I used to be a yixing skeptic. I remember buying my first pot, mostly for fun, back when I was still in college. I had no idea what I was doing then, and like many of us, paid some tuition along the way. My first pot came from Tenren, of all places, and was far too large for anything decent. Eventually, I forgot about some wet leaves in it one time (green tieguanyin) and the pot is now no more.
I remember that for the longest time I was a gaiwan user — I didn’t use pots because I thought they messed up the taste of the teas. I want the pure, unadulterated taste of the tea itself, not whatever the pot is doing to it, so gaiwan it was. There was also a practical aspect of it, since I was traveling a lot and carrying anything more than a gaiwan is absolutely insane. So, for the longest time, there were very few pots in the picture.
Over time, however, I have come to appreciate them and have used them more and more. Teas do taste different whether brewed with pots or gaiwans, and different pots do indeed do different things to the same tea. I remember when I visited N in Paris, he remarked how his teas taste different — all because I was using a gaiwan instead of his usual pot for the tea. I now rationalize my use of pots for testing new teas as this: if I normally use this pot for drinking this kind of tea, then I should use this pot to test it. If it tastes terrible with my pot, then I am highly unlikely to enjoy the tea in the long run.
Recently though I have added gaiwan back into the mix of teaware I use with some regularity. For example, I recently tried to drink a tea that I have a few cakes of. It’s a Yiwu from about five or six years ago. In the gaiwan, the tea was sour — enough so that it’s bothersome. In my usual pot for it, the tea is not sour, and displays the characteristic “Yiwu” taste much more clearly. Otherwise, they are similar in profile, but somehow, the tea is improved in the pot.

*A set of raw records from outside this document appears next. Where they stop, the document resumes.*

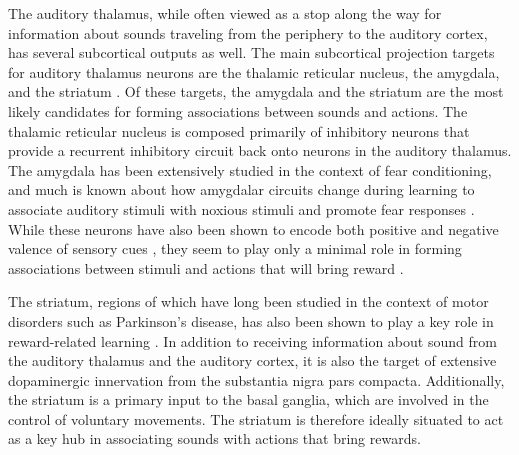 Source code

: The auditory thalamus, while often viewed as a stop along the way for information about sounds traveling from the periphery to the auditory cortex, has several subcortical outputs as well.
The main subcortical projection targets for auditory thalamus neurons are the thalamic reticular nucleus, the amygdala, and the striatum \citep{Pinault2004, Bartlett2013}.
Of these targets, the amygdala and the striatum are the most likely candidates for forming associations between sounds and actions.
The thalamic reticular nucleus is composed primarily of inhibitory neurons that provide a recurrent inhibitory circuit back onto neurons in the auditory thalamus. 
The amygdala has been extensively studied in the context of fear conditioning, and much is known about how amygdalar circuits change during learning to associate auditory stimuli with noxious stimuli and promote fear responses \citep{Romanski1992, Rogan1997, Doron1999, Ledoux2000}. 
While these neurons have also been shown to encode both positive and negative valence of sensory cues \citep{Tye2008}, they seem to play only a minimal role in forming associations between stimuli and actions that will bring reward \citep{Baxter2002}.

The striatum, regions of which have long been studied in the context of motor disorders such as Parkinson's disease, has also been shown to play a key role in reward-related learning \citep{Wickens2003, Balleine2007}.
In addition to receiving information about sound from the auditory thalamus and the auditory cortex, it is also the target of extensive dopaminergic innervation from the substantia nigra pars compacta. 
Additionally, the striatum is a primary input to the basal ganglia, which are involved in the control of voluntary movements.
The striatum is therefore ideally situated to act as a key hub in associating sounds with actions that bring rewards.

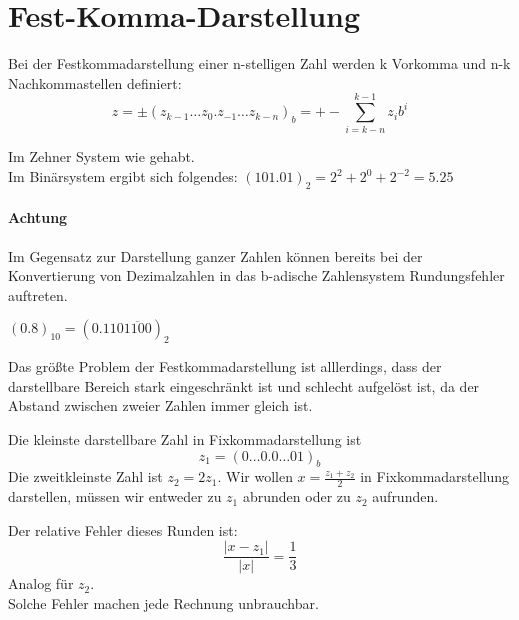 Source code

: \section{Fest-Komma-Darstellung}
\begin{definition}
	Bei der Festkommadarstellung einer n-stelligen Zahl werden k Vorkomma und n-k Nachkommastellen definiert:
	\[
	z=\pm (z_{k-1} \ldots z_0.z_{-1} \ldots z_{k-n})_b = +- \sum_{i=k-n}^{k-1}z_i b^{i}
	\]

\end{definition}
\begin{example}
Im Zehner System wie gehabt.\\
Im Binärsystem ergibt sich folgendes: $(101.01)_2= 2^{2}+ 2^{0}+ 2^{-2}=5.25$
\end{example}
\paragraph{Achtung} Im Gegensatz zur Darstellung ganzer Zahlen können bereits bei der Konvertierung von Dezimalzahlen in das b-adische Zahlensystem Rundungsfehler auftreten.
\begin{example}
	$(0.8)_{10}=(0.110\overline{1100})_2$
\end{example}
Das größte Problem der Festkommadarstellung ist alllerdings, dass der darstellbare Bereich stark eingeschränkt ist und schlecht aufgelöst ist, da der Abstand zwischen zweier Zahlen immer gleich ist.
\begin{example}
Die kleinste darstellbare Zahl in Fixkommadarstellung ist \[
z_1=(0 \ldots 0.0 \ldots 0 1)_b
\]
Die zweitkleinste Zahl ist $z_2=2z_1$. Wir wollen $x=\frac{z_1+z_2}{2}$ in Fixkommadarstellung darstellen, müssen wir entweder zu $z_1$ abrunden oder zu $z_2$ aufrunden.
\end{example}
\begin{fluff}
Der relative Fehler dieses Runden ist:
\[
\frac{|x-z_1|}{|x|}=\frac{1}{3}
\]
Analog für $z_2$. \\
Solche Fehler machen jede Rechnung unbrauchbar.
\end{fluff}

I’m still not quite sure how this is even possible. I don’t really buy the theory that pots season significantly enough so that it affects the tea in question. They do seem to soften the harsh flavours in a tea, for better or worse, and make the tea more enjoyable. There are tangible benefits to using pots.
Then there are the more question benefits – for example, do older pots do better? How much does clay quality actually matter? Does a pot with bad clay do more or less the same thing as a pot with good clay? How about clays from different places — tokoname, for example, rather than yixing, or shantou pots? Thickness of the pot? Pot collectors are, by and large, not really serious tea drinkers. Like any type of collecting activity, they value the rare, the unusual, the famous, rather than the practical. The best pots for brewing tea is often not the best pots for collecting (just witness the huge 400cc pots that these collectors love to buy). I don’t know anyone who has actually tried to do this sort of study in any serious way. It will be interesting to find out how these various factors play into the taste of the tea. I have some ideas, but then, my ideas could very well be wrong.